Questa non è solo una storia sul turismo.

È un avvertimento.

Lo scorso weekend del Primo Maggio, un villaggio italiano da cartolina — Sirmione, adagiato sulle scintillanti rive del Lago di Garda — è stato completamente sommerso da una valanga di turisti. Non centinaia. Non migliaia.

Settantacinquemila persone.

In una città con solo 8.000 residenti.

I video che invadono i social media non mostrano persone che esplorano gioiosamente rovine o gustano spritz sul lago. Mostrano caos.
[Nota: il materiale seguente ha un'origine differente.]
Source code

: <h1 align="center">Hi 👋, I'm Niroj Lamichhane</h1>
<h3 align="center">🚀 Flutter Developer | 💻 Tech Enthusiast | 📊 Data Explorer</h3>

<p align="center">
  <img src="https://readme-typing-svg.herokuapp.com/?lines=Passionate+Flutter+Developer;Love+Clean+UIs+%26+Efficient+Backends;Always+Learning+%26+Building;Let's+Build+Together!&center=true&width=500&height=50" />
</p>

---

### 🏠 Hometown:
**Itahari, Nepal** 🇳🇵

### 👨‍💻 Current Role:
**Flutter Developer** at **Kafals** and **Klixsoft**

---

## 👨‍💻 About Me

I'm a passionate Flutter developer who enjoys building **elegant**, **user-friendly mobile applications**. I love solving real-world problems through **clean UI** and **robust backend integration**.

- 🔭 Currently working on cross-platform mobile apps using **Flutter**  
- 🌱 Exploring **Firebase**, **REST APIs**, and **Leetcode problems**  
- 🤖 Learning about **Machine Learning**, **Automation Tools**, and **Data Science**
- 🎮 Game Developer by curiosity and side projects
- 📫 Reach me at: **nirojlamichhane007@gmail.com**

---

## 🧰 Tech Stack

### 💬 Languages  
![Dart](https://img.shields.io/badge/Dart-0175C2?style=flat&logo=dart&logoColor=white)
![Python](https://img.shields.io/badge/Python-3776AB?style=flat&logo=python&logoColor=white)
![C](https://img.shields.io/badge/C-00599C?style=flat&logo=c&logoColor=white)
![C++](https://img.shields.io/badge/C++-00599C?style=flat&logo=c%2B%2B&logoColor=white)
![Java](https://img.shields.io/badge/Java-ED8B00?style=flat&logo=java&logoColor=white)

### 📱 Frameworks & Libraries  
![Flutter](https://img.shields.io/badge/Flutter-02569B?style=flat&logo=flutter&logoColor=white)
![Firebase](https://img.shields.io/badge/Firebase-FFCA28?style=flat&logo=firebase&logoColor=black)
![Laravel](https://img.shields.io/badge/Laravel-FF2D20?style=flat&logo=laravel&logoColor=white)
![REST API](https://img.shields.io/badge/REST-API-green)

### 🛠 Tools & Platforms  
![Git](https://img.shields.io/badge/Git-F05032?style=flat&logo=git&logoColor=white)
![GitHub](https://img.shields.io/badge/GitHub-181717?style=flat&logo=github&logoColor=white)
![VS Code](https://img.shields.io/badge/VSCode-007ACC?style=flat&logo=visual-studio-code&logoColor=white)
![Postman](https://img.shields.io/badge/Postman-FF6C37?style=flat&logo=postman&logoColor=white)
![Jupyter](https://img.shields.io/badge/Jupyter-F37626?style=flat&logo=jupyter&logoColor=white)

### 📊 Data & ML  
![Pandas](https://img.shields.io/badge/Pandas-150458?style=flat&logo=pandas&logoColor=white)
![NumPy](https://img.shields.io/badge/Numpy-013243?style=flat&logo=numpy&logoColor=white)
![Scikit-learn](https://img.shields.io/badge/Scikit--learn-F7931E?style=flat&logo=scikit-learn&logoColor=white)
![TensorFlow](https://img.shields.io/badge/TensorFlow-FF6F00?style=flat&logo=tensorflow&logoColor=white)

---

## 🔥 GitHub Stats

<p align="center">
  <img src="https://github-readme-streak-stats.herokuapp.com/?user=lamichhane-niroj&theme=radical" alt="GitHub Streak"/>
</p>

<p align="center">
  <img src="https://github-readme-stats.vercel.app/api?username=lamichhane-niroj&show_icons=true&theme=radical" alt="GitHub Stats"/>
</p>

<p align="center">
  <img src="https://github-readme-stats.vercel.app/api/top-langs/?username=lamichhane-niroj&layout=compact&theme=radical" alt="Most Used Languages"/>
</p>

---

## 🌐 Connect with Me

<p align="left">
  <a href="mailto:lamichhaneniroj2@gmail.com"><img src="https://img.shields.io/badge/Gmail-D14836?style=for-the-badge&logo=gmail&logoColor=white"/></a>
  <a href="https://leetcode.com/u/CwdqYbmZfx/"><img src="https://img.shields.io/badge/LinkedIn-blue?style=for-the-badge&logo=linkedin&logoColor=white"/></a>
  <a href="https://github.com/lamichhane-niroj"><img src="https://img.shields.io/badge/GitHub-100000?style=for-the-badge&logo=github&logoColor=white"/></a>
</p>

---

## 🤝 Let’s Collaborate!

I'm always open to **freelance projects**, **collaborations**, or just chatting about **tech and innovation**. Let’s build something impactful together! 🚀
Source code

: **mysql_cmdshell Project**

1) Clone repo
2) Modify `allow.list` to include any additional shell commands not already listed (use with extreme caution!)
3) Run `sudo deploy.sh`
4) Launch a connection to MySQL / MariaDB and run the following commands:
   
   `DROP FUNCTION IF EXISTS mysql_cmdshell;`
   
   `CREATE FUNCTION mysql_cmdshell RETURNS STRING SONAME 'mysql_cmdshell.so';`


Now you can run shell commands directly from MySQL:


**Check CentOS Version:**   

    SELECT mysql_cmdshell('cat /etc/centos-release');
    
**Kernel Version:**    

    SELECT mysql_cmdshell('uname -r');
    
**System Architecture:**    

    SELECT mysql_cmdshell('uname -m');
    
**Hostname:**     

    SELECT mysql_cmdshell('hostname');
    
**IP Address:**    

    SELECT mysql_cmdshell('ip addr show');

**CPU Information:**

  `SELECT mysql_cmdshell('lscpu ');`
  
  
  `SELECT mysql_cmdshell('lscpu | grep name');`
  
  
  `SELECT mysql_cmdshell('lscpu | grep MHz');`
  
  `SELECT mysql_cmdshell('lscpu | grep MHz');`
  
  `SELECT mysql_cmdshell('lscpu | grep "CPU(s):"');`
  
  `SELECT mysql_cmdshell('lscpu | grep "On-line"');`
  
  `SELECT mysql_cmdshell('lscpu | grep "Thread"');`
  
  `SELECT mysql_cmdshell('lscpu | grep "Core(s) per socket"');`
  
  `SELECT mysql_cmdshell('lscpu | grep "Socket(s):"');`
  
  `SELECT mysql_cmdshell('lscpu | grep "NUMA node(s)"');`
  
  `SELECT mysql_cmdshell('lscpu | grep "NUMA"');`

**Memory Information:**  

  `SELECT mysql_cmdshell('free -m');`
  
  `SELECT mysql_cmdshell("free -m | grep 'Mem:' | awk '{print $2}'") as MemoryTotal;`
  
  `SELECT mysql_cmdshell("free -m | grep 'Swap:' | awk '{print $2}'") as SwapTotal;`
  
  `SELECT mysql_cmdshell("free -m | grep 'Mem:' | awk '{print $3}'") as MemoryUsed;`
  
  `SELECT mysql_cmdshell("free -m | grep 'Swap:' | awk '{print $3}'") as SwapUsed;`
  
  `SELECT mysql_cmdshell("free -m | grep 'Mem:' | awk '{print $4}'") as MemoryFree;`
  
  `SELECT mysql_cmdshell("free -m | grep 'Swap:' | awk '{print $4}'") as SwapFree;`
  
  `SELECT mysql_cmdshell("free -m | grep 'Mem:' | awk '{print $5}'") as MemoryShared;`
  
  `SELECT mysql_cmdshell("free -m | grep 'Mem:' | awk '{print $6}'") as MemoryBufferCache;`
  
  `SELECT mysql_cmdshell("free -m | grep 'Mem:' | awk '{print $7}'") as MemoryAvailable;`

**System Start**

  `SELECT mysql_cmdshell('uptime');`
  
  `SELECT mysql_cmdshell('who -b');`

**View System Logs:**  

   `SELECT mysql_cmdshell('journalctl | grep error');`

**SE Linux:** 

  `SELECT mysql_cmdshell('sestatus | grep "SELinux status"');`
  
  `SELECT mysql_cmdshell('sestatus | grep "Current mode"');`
Un villaggio medievale trasformato in una pentola a pressione di corpi, strade bloccate, autobus fermi e tempi di attesa che superano i 40 minuti solo per entrare in città.

Gli abitanti lo hanno definito “una crisi.”

E si può sentire la loro frustrazione in ogni clip.

"Sembrava la corsa dei tori. Ma con infradito e selfie stick."

Sirmione non è solo un’altra meta balneare. Questa città è leggendaria. Con rovine romane, sorgenti termali naturali e lo splendido Castello Scaligero del XIII secolo — una fortezza che sembra uscita da un romanzo fantasy — è facile capire perché attira milioni di sguardi.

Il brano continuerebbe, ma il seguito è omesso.